Mann D M, Tucker C M, Yates P O
Neuropathol Appl Neurobiol. 1987 Mar-Apr;13(2):123-39. doi: 10.1111/j.1365-2990.1987.tb00176.x.
The incidence and severity of senile plaques (SP) and neurofibrillary tangles (NFT) were examined in six areas of brain in 60 non-demented patients of age range 6-84 years. Thirty-two patients showed neither SP nor NFT in any region (30 of these were under 65 years of age), 15 patients showed both SP and NFT in one or more regions (14 were over 60 years of age), 11 patients aged 21-84 years showed NFT only in one or more areas and two patients showed SP alone and only in the amygdala. Overall comparison of number and severity showed the greatest severity of SP within the amygdala in most instances, whereas NFT were found in most instances and at greatest severity within the hippocampus. The reason for this apparent vulnerability of these areas of brain to SP and NFT formation may lie with their connections with the outside world via the olfactory bulbs and tract. This pathway may thus provide an entry point to the brain for pathogenic agent(s) that may induce, either directly or indirectly, pathological processes that ultimately lead to SP and NFT formation.

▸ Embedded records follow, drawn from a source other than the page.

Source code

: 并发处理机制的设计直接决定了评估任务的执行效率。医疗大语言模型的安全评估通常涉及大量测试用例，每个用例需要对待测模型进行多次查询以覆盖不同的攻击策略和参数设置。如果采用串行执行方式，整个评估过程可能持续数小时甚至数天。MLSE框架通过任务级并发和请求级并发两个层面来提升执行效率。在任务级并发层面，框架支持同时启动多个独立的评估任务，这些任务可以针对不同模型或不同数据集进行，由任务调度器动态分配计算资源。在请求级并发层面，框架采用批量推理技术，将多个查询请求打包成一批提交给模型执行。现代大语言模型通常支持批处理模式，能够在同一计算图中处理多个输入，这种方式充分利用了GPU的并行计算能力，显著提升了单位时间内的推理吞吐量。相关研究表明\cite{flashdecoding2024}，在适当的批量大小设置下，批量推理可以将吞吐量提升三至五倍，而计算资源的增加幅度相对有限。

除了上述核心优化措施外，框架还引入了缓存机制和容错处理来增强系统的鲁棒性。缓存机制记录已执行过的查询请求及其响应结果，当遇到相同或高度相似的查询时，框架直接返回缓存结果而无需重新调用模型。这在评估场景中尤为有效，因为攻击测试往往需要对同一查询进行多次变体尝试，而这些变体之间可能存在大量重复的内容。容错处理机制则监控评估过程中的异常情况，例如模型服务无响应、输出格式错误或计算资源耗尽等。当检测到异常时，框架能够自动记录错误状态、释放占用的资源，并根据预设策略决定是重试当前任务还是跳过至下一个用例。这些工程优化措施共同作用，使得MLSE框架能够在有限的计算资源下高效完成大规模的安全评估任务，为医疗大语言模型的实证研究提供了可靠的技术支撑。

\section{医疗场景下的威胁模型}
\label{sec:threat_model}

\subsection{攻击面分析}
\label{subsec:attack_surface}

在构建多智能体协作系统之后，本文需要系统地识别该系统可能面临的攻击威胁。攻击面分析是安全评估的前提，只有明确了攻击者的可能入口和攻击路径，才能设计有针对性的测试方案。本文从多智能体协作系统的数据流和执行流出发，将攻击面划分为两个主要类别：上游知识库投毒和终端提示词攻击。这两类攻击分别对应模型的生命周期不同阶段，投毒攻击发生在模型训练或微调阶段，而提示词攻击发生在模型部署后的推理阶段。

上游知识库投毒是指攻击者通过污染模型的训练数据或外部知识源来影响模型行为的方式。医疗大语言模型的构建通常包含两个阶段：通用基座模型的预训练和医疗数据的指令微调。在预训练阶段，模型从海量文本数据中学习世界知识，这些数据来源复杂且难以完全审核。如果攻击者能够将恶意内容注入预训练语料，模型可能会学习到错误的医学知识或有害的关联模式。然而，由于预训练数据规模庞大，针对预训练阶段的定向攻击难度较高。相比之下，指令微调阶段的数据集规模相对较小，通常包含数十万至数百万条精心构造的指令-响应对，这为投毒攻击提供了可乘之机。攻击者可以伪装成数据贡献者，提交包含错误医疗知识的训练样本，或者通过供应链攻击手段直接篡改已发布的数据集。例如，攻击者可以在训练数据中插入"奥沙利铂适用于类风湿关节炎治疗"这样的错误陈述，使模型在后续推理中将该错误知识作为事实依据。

在60名年龄在6至84岁之间的非痴呆患者的六个脑区中,检查了老年斑(SP)和神经原纤维缠结(NFT)的发生率和严重程度。32名患者在任何区域均未出现SP和NFT(其中30名年龄在65岁以下),15名患者在一个或多个区域同时出现了SP和NFT(其中14名年龄超过60岁),11名年龄在21至84岁之间的患者仅在一个或多个区域出现了NFT,两名患者仅在杏仁核出现了SP。数量和严重程度的总体比较显示,在大多数情况下,杏仁核内的SP严重程度最高,而在大多数情况下,NFT在海马体内出现且严重程度最高。大脑这些区域对SP和NFT形成明显易损的原因可能在于它们通过嗅球和嗅束与外界的联系。因此,这条通路可能为病原体提供了进入大脑的入口点,这些病原体可能直接或间接诱发最终导致SP和NFT形成的病理过程。